- _The problem_: Beginning with the line that contains "### [Compras](compras.md)", retype the entries below exactly, ending with the line that contains "To simulate the". Leave out any pictures.

- _Provided entries_:
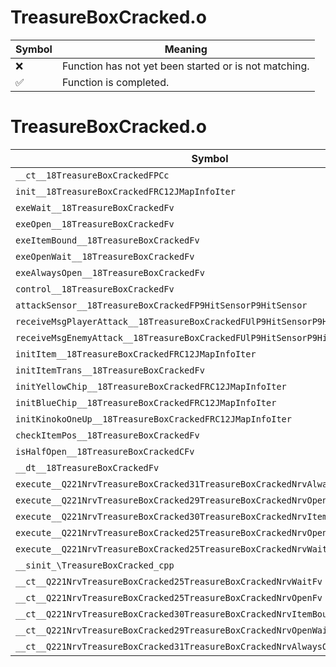 # TreasureBoxCracked.o
| Symbol | Meaning 
| ------------- | ------------- 
| :x: | Function has not yet been started or is not matching. 
| :white_check_mark: | Function is completed. 


# TreasureBoxCracked.o
| Symbol | Decompiled? |
| ------------- | ------------- |
| `__ct__18TreasureBoxCrackedFPCc` | :x: |
| `init__18TreasureBoxCrackedFRC12JMapInfoIter` | :x: |
| `exeWait__18TreasureBoxCrackedFv` | :x: |
| `exeOpen__18TreasureBoxCrackedFv` | :x: |
| `exeItemBound__18TreasureBoxCrackedFv` | :x: |
| `exeOpenWait__18TreasureBoxCrackedFv` | :x: |
| `exeAlwaysOpen__18TreasureBoxCrackedFv` | :x: |
| `control__18TreasureBoxCrackedFv` | :x: |
| `attackSensor__18TreasureBoxCrackedFP9HitSensorP9HitSensor` | :x: |
| `receiveMsgPlayerAttack__18TreasureBoxCrackedFUlP9HitSensorP9HitSensor` | :x: |
| `receiveMsgEnemyAttack__18TreasureBoxCrackedFUlP9HitSensorP9HitSensor` | :x: |
| `initItem__18TreasureBoxCrackedFRC12JMapInfoIter` | :x: |
| `initItemTrans__18TreasureBoxCrackedFv` | :x: |
| `initYellowChip__18TreasureBoxCrackedFRC12JMapInfoIter` | :x: |
| `initBlueChip__18TreasureBoxCrackedFRC12JMapInfoIter` | :x: |
| `initKinokoOneUp__18TreasureBoxCrackedFRC12JMapInfoIter` | :x: |
| `checkItemPos__18TreasureBoxCrackedFv` | :x: |
| `isHalfOpen__18TreasureBoxCrackedCFv` | :x: |
| `__dt__18TreasureBoxCrackedFv` | :x: |
| `execute__Q221NrvTreasureBoxCracked31TreasureBoxCrackedNrvAlwaysOpenCFP5Spine` | :x: |
| `execute__Q221NrvTreasureBoxCracked29TreasureBoxCrackedNrvOpenWaitCFP5Spine` | :x: |
| `execute__Q221NrvTreasureBoxCracked30TreasureBoxCrackedNrvItemBoundCFP5Spine` | :x: |
| `execute__Q221NrvTreasureBoxCracked25TreasureBoxCrackedNrvOpenCFP5Spine` | :x: |
| `execute__Q221NrvTreasureBoxCracked25TreasureBoxCrackedNrvWaitCFP5Spine` | :x: |
| `__sinit_\TreasureBoxCracked_cpp` | :x: |
| `__ct__Q221NrvTreasureBoxCracked25TreasureBoxCrackedNrvWaitFv` | :x: |
| `__ct__Q221NrvTreasureBoxCracked25TreasureBoxCrackedNrvOpenFv` | :x: |
| `__ct__Q221NrvTreasureBoxCracked30TreasureBoxCrackedNrvItemBoundFv` | :x: |
| `__ct__Q221NrvTreasureBoxCracked29TreasureBoxCrackedNrvOpenWaitFv` | :x: |
| `__ct__Q221NrvTreasureBoxCracked31TreasureBoxCrackedNrvAlwaysOpenFv` | :x: |

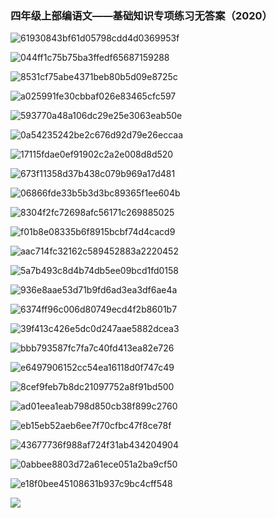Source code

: ﻿---
layout: post
tags: [教学复习]
author: wkp
---

### 四年级上部编语文——基础知识专项练习无答案（2020）

![61930843bf61d05798cdd4d0369953f](https://xintd.github.io/lqq/images/lqq/a/Aspose.Words.c70d5853-18e5-43a1-88b5-b474d974de1a.001.jpeg)

![044ff1c75b75ba3ffedf65687159288](https://xintd.github.io/lqq/images/lqq/a/Aspose.Words.c70d5853-18e5-43a1-88b5-b474d974de1a.002.jpeg)

![8531cf75abe4371beb80b5d09e8725c](https://xintd.github.io/lqq/images/lqq/a/Aspose.Words.c70d5853-18e5-43a1-88b5-b474d974de1a.003.jpeg)

![a025991fe30cbbaf026e83465cfc597](https://xintd.github.io/lqq/images/lqq/a/Aspose.Words.c70d5853-18e5-43a1-88b5-b474d974de1a.004.jpeg)

![593770a48a106dc29e25e3063eab50e](https://xintd.github.io/lqq/images/lqq/a/Aspose.Words.c70d5853-18e5-43a1-88b5-b474d974de1a.005.jpeg)

![0a54235242be2c676d92d79e26eccaa](https://xintd.github.io/lqq/images/lqq/a/Aspose.Words.c70d5853-18e5-43a1-88b5-b474d974de1a.006.jpeg)

![17115fdae0ef91902c2a2e008d8d520](https://xintd.github.io/lqq/images/lqq/a/Aspose.Words.c70d5853-18e5-43a1-88b5-b474d974de1a.007.jpeg)

![673f11358d37b438c079b969a17d481](https://xintd.github.io/lqq/images/lqq/a/Aspose.Words.c70d5853-18e5-43a1-88b5-b474d974de1a.008.jpeg)

![06866fde33b5b3d3bc89365f1ee604b](https://xintd.github.io/lqq/images/lqq/a/Aspose.Words.c70d5853-18e5-43a1-88b5-b474d974de1a.009.jpeg)

![8304f2fc72698afc56171c269885025](https://xintd.github.io/lqq/images/lqq/a/Aspose.Words.c70d5853-18e5-43a1-88b5-b474d974de1a.010.jpeg)

![f01b8e08335b6f8915bcbf74d4cacd9](https://xintd.github.io/lqq/images/lqq/a/Aspose.Words.c70d5853-18e5-43a1-88b5-b474d974de1a.011.jpeg)

![aac714fc32162c589452883a2220452](https://xintd.github.io/lqq/images/lqq/a/Aspose.Words.c70d5853-18e5-43a1-88b5-b474d974de1a.012.jpeg)

![5a7b493c8d4b74db5ee09bcd1fd0158](https://xintd.github.io/lqq/images/lqq/a/Aspose.Words.c70d5853-18e5-43a1-88b5-b474d974de1a.013.jpeg)

![936e8aae53d71b9fd6ad3ea3df6ae4a](https://xintd.github.io/lqq/images/lqq/a/Aspose.Words.c70d5853-18e5-43a1-88b5-b474d974de1a.014.jpeg)

![6374ff96c006d80749ecd4f2b8601b7](https://xintd.github.io/lqq/images/lqq/a/Aspose.Words.c70d5853-18e5-43a1-88b5-b474d974de1a.015.jpeg)

![39f413c426e5dc0d247aae5882dcea3](https://xintd.github.io/lqq/images/lqq/a/Aspose.Words.c70d5853-18e5-43a1-88b5-b474d974de1a.016.jpeg)

![bbb793587fc7fa7c40fd413ea82e726](https://xintd.github.io/lqq/images/lqq/a/Aspose.Words.c70d5853-18e5-43a1-88b5-b474d974de1a.017.jpeg)

![e6497906152cc54ea16118d0f747c49](https://xintd.github.io/lqq/images/lqq/a/Aspose.Words.c70d5853-18e5-43a1-88b5-b474d974de1a.018.jpeg)

![8cef9feb7b8dc21097752a8f91bd500](https://xintd.github.io/lqq/images/lqq/a/Aspose.Words.c70d5853-18e5-43a1-88b5-b474d974de1a.019.jpeg)

![ad01eea1eab798d850cb38f899c2760](https://xintd.github.io/lqq/images/lqq/a/Aspose.Words.c70d5853-18e5-43a1-88b5-b474d974de1a.020.jpeg)

![eb15eb52aeb6ee7f70cfbc47f8ce78f](https://xintd.github.io/lqq/images/lqq/a/Aspose.Words.c70d5853-18e5-43a1-88b5-b474d974de1a.021.jpeg)

![43677736f988af724f31ab434204904](https://xintd.github.io/lqq/images/lqq/a/Aspose.Words.c70d5853-18e5-43a1-88b5-b474d974de1a.022.jpeg)

![0abbee8803d72a61ece051a2ba9cf50](https://xintd.github.io/lqq/images/lqq/a/Aspose.Words.c70d5853-18e5-43a1-88b5-b474d974de1a.023.jpeg)

![e18f0bee45108631b937c9bc4cff548](https://xintd.github.io/lqq/images/lqq/a/Aspose.Words.c70d5853-18e5-43a1-88b5-b474d974de1a.024.jpeg)

![](https://xintd.github.io/lqq/images/lqq/a/Aspose.Words.c70d5853-18e5-43a1-88b5-b474d974de1a.025.png)
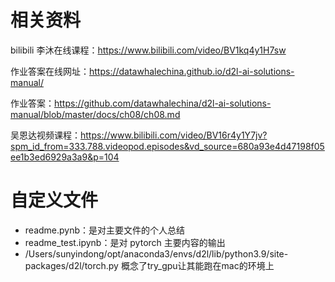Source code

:# 相关资料

bilibili 李沐在线课程：https://www.bilibili.com/video/BV1kq4y1H7sw

作业答案在线网址：https://datawhalechina.github.io/d2l-ai-solutions-manual/

作业答案：https://github.com/datawhalechina/d2l-ai-solutions-manual/blob/master/docs/ch08/ch08.md

吴恩达视频课程：https://www.bilibili.com/video/BV16r4y1Y7jv?spm_id_from=333.788.videopod.episodes&vd_source=680a93e4d47198f05ee1b3ed6929a3a9&p=104

# 自定义文件

* readme.pynb：是对主要文件的个人总结
* readme_test.ipynb：是对 pytorch 主要内容的输出
* /Users/sunyindong/opt/anaconda3/envs/d2l/lib/python3.9/site-packages/d2l/torch.py  概念了try_gpu让其能跑在mac的环境上
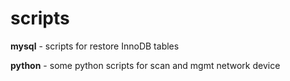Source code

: # scripts

**mysql** - scripts for restore InnoDB tables

**python** - some python scripts for scan and mgmt network device
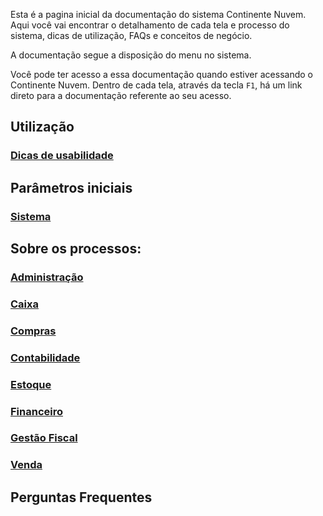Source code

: Esta é a pagina inicial da documentação do sistema Continente Nuvem. Aqui você vai encontrar o detalhamento de cada tela e processo do sistema,  dicas de utilização, FAQs e conceitos de negócio. 

A documentação segue a disposição do menu no sistema.

Você pode ter acesso a essa documentação quando estiver acessando o Continente Nuvem. Dentro de cada tela, através da tecla `F1`, há um link direto para a documentação referente ao seu acesso.



## Utilização

### [Dicas de usabilidade](dicas.md#dicas)

## Parâmetros iniciais

### [Sistema](sistema.md)



## Sobre os processos:

### [Administração](administracao.md)

### [Caixa](compras.md)

### [Compras](compras.md)

### [Contabilidade](contabilidade.md)

### [Estoque](estoque.md)

### [Financeiro](financeiro.md)

### [Gestão Fiscal](gestao_fiscal.md)

### [Venda](venda.md)



## Perguntas Frequentes

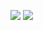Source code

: ![](https://github-readme-stats.vercel.app/api?username=QuickOrBeDead&theme=dark&hide_border=false&include_all_commits=true&count_private=true)
![](https://github-readme-stats.vercel.app/api/top-langs/?username=QuickOrBeDead&theme=dark&hide_border=false&include_all_commits=true&count_private=true&layout=compact&langs_count=12&hide=html,css)
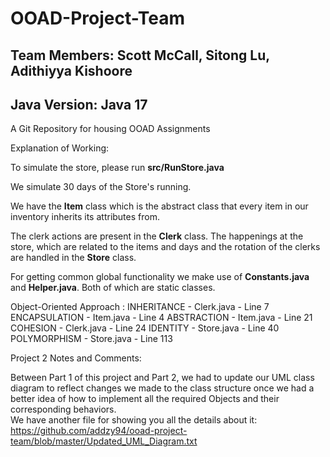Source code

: # OOAD-Project-Team
## Team Members: Scott McCall, Sitong Lu, Adithiyya Kishoore
## Java Version: Java 17
A Git Repository for housing OOAD Assignments

Explanation of Working:

To simulate the store, please run **src/RunStore.java**

We simulate 30 days of the Store's running.

We have the **Item** class which is the abstract class that every item in our inventory
inherits its attributes from.

The clerk actions are present in the **Clerk** class. The happenings at the store, which are related to the
items and days and the rotation of the clerks are handled in the **Store** class.

For getting common global functionality we make use of **Constants.java** and **Helper.java**.
Both of which are static classes.

Object-Oriented Approach :
    INHERITANCE - Clerk.java - Line 7
    ENCAPSULATION - Item.java - Line 4
    ABSTRACTION - Item.java - Line 21
    COHESION - Clerk.java - Line 24
    IDENTITY - Store.java - Line 40
    POLYMORPHISM - Store.java - Line 113

Project 2 Notes and Comments:

Between Part 1 of this project and Part 2, we had to update our UML class diagram
to reflect changes we made to the class structure once we had a better
idea of how to implement all the required Objects and their corresponding behaviors.<br>
We have another file for showing you all the details about it: https://github.com/addzy94/ooad-project-team/blob/master/Updated_UML_Diagram.txt
 
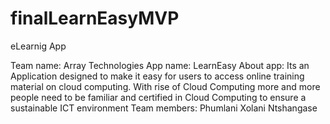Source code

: # finalLearnEasyMVP

eLearnig App

Team name: Array Technologies 
App name: LearnEasy About app: Its an Application designed to make it easy for users to access online training material on cloud computing. With rise of Cloud Computing more and more people need to be familiar and certified in Cloud Computing to ensure a sustainable ICT environment 
Team members: Phumlani Xolani Ntshangase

- _Problem solution_:
### [Compras](compras.md)

### [Contabilidade](contabilidade.md)

### [Estoque](estoque.md)

### [Financeiro](financeiro.md)

### [Gestão Fiscal](gestao_fiscal.md)

### [Venda](venda.md)



## Perguntas Frequentes

Source code

: ![](https://github-readme-stats.vercel.app/api?username=QuickOrBeDead&theme=dark&hide_border=false&include_all_commits=true&count_private=true)
![](https://github-readme-stats.vercel.app/api/top-langs/?username=QuickOrBeDead&theme=dark&hide_border=false&include_all_commits=true&count_private=true&layout=compact&langs_count=12&hide=html,css)
Source code

: # OOAD-Project-Team
## Team Members: Scott McCall, Sitong Lu, Adithiyya Kishoore
## Java Version: Java 17
A Git Repository for housing OOAD Assignments

Explanation of Working:

To simulate the store, please run **src/RunStore.java**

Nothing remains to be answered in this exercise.